**ASSIGNED TASK:**
Go through the records, and copy each line in which the string "metrics" is present.

Plain-text document sources
%%

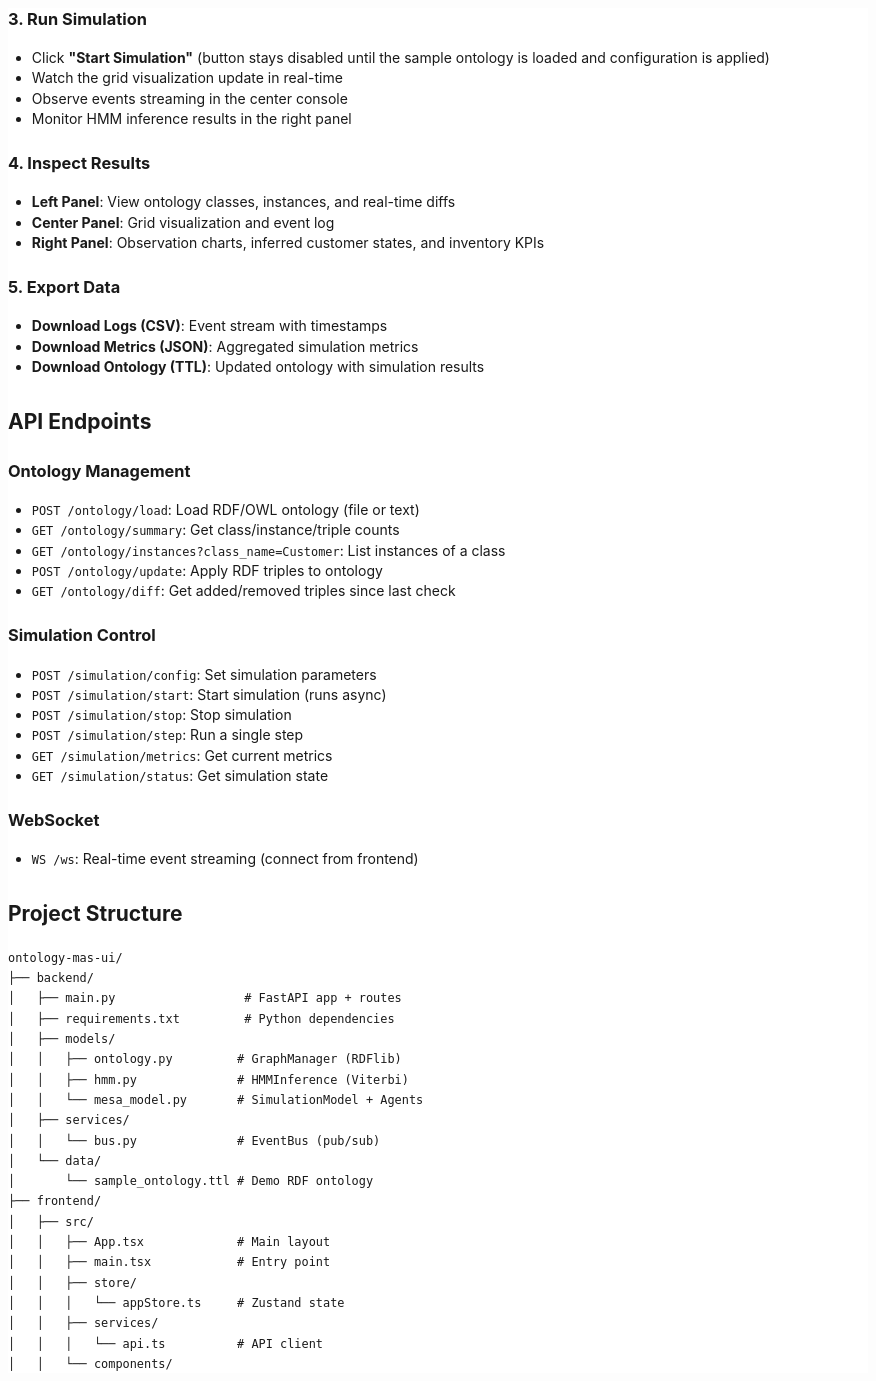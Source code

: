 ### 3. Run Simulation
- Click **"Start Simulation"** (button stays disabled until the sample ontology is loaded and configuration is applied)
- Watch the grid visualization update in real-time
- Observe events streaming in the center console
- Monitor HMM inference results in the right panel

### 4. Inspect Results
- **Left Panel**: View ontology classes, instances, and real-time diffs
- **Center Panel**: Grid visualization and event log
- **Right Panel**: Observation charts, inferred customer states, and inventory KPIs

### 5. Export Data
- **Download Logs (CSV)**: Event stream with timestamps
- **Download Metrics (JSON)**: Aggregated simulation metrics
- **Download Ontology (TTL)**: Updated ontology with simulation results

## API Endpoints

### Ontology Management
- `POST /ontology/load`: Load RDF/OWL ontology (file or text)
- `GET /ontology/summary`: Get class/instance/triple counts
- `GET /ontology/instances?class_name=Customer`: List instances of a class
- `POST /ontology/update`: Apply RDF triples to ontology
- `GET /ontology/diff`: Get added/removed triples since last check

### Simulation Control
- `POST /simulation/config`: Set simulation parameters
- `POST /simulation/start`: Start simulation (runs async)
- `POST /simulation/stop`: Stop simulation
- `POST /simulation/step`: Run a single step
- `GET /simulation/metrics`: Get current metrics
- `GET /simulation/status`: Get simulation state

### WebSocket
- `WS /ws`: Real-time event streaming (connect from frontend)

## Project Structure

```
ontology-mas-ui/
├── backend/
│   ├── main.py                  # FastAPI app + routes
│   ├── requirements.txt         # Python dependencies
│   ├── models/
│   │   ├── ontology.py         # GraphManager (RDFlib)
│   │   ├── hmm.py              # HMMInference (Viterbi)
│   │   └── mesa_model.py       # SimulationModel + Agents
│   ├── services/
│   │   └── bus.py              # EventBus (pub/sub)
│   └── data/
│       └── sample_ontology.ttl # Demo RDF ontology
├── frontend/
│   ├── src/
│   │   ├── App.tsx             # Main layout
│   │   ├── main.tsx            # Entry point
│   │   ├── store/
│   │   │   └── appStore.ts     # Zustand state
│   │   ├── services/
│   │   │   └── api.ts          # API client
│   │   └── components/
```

%%
%%

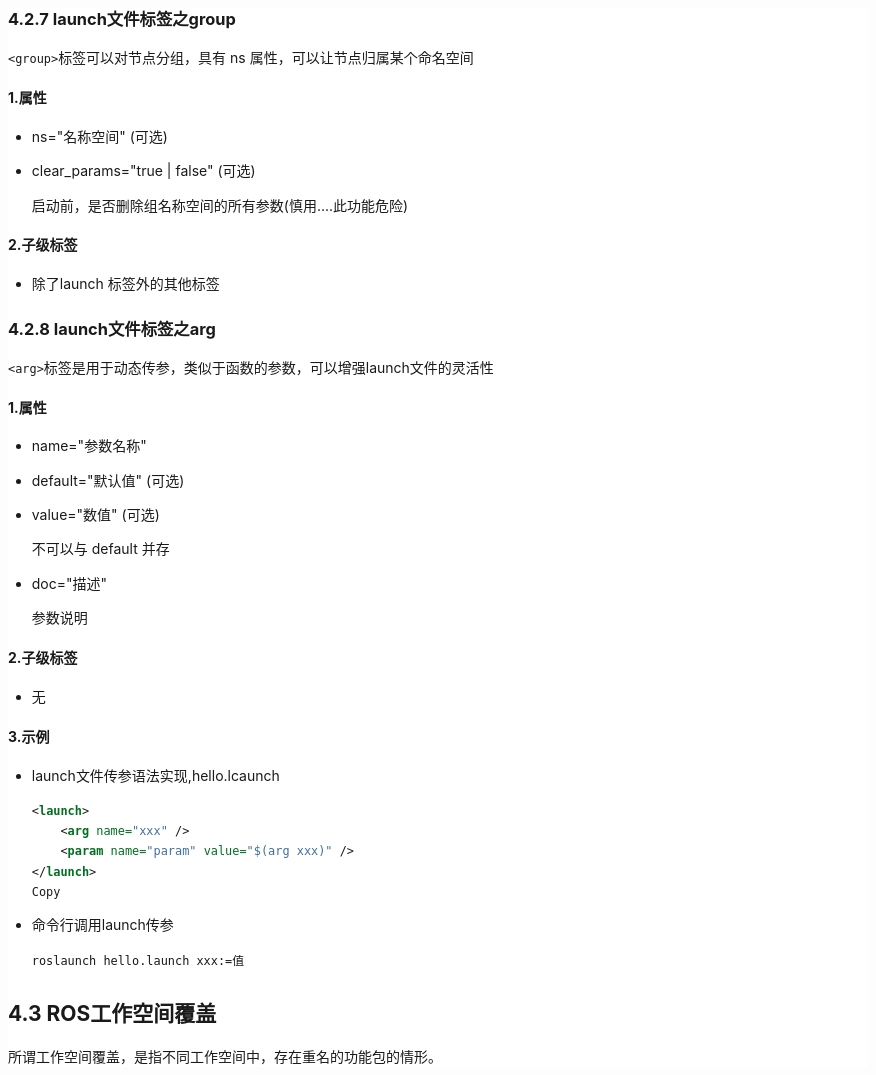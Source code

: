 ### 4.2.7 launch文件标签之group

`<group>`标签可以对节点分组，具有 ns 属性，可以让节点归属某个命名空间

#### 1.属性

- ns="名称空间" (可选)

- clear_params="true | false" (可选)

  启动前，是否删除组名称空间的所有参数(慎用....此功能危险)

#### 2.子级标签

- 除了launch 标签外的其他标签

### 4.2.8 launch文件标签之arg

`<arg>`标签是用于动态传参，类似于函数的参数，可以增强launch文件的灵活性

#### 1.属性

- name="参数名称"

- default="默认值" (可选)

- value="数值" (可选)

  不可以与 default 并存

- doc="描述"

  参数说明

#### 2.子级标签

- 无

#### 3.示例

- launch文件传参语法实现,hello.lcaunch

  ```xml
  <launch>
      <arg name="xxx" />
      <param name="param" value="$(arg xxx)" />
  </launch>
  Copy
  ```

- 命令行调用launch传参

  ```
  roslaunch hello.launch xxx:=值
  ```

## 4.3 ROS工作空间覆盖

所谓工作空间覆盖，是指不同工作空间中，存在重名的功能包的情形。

%%

**RESULT OF THE EXERCISE:**
- **Download Metrics (JSON)**: Aggregated simulation metrics
- `GET /simulation/metrics`: Get current metrics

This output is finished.